▶ What the exercise asks
Write out exactly the lines below that run from the one containing "root path directory.***" through the one containing "load the next", both included, with no other lines.

▶ Task data
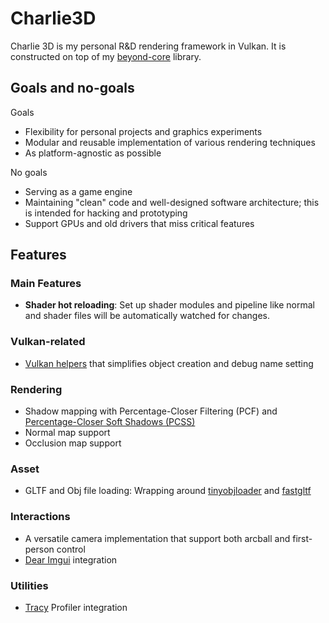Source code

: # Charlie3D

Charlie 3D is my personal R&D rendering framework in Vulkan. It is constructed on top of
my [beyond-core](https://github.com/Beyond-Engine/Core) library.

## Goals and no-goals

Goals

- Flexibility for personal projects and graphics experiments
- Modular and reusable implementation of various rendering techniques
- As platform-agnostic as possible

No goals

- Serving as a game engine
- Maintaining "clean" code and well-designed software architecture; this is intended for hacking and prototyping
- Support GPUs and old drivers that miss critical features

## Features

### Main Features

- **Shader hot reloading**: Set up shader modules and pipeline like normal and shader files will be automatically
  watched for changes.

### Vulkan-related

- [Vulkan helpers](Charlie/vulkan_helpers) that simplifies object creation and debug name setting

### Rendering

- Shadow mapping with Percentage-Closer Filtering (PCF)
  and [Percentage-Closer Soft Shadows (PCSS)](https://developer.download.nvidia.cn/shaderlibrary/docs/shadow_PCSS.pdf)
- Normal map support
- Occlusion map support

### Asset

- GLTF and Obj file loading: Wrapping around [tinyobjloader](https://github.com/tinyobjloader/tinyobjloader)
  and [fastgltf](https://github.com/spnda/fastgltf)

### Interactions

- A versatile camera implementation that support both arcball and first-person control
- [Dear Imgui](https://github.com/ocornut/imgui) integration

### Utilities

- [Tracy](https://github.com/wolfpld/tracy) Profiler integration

---

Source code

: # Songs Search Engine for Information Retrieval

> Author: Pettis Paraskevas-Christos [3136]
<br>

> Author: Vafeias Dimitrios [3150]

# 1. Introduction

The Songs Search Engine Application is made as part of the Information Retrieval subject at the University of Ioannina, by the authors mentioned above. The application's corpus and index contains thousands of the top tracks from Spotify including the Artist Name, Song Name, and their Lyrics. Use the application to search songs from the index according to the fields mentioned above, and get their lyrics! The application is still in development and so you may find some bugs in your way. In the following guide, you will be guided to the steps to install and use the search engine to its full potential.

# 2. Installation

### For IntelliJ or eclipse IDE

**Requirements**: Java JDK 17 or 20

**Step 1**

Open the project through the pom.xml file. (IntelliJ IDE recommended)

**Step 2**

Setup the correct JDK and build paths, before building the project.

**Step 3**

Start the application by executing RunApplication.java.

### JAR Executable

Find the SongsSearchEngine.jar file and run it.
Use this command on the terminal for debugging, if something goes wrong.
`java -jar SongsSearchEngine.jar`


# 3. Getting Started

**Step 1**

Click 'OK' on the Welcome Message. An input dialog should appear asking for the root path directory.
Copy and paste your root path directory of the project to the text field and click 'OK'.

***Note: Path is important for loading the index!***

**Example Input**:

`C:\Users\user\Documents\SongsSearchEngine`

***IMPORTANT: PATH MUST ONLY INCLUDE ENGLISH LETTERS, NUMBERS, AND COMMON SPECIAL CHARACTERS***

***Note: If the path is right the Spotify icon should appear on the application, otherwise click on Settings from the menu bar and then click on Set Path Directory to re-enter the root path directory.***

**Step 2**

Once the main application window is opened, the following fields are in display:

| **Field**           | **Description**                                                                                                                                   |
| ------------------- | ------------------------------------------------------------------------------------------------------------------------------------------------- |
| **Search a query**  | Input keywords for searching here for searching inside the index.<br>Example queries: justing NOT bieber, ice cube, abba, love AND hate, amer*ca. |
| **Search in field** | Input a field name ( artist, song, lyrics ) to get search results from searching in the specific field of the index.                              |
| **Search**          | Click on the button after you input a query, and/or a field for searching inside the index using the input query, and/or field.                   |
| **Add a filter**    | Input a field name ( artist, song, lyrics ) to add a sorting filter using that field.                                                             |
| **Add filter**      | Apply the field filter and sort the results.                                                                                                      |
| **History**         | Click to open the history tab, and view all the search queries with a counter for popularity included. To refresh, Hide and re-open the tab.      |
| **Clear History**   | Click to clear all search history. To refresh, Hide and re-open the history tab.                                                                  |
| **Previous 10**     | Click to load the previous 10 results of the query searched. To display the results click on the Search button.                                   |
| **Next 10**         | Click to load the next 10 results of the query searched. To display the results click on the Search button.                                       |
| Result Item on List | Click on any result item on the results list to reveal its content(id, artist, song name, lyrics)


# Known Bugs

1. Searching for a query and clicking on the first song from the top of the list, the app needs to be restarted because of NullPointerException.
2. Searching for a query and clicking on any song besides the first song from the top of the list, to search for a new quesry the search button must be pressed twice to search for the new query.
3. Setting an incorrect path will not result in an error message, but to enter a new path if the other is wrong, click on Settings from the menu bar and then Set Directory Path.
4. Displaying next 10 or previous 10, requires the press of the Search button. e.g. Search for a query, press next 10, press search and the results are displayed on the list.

▶ Completed exercise
***Note: If the path is right the Spotify icon should appear on the application, otherwise click on Settings from the menu bar and then click on Set Path Directory to re-enter the root path directory.***

**Step 2**

Once the main application window is opened, the following fields are in display:

| **Field**           | **Description**                                                                                                                                   |
| ------------------- | ------------------------------------------------------------------------------------------------------------------------------------------------- |
| **Search a query**  | Input keywords for searching here for searching inside the index.<br>Example queries: justing NOT bieber, ice cube, abba, love AND hate, amer*ca. |
| **Search in field** | Input a field name ( artist, song, lyrics ) to get search results from searching in the specific field of the index.                              |
| **Search**          | Click on the button after you input a query, and/or a field for searching inside the index using the input query, and/or field.                   |
| **Add a filter**    | Input a field name ( artist, song, lyrics ) to add a sorting filter using that field.                                                             |
| **Add filter**      | Apply the field filter and sort the results.                                                                                                      |
| **History**         | Click to open the history tab, and view all the search queries with a counter for popularity included. To refresh, Hide and re-open the tab.      |
| **Clear History**   | Click to clear all search history. To refresh, Hide and re-open the history tab.                                                                  |
| **Previous 10**     | Click to load the previous 10 results of the query searched. To display the results click on the Search button.                                   |
| **Next 10**         | Click to load the next 10 results of the query searched. To display the results click on the Search button.                                       |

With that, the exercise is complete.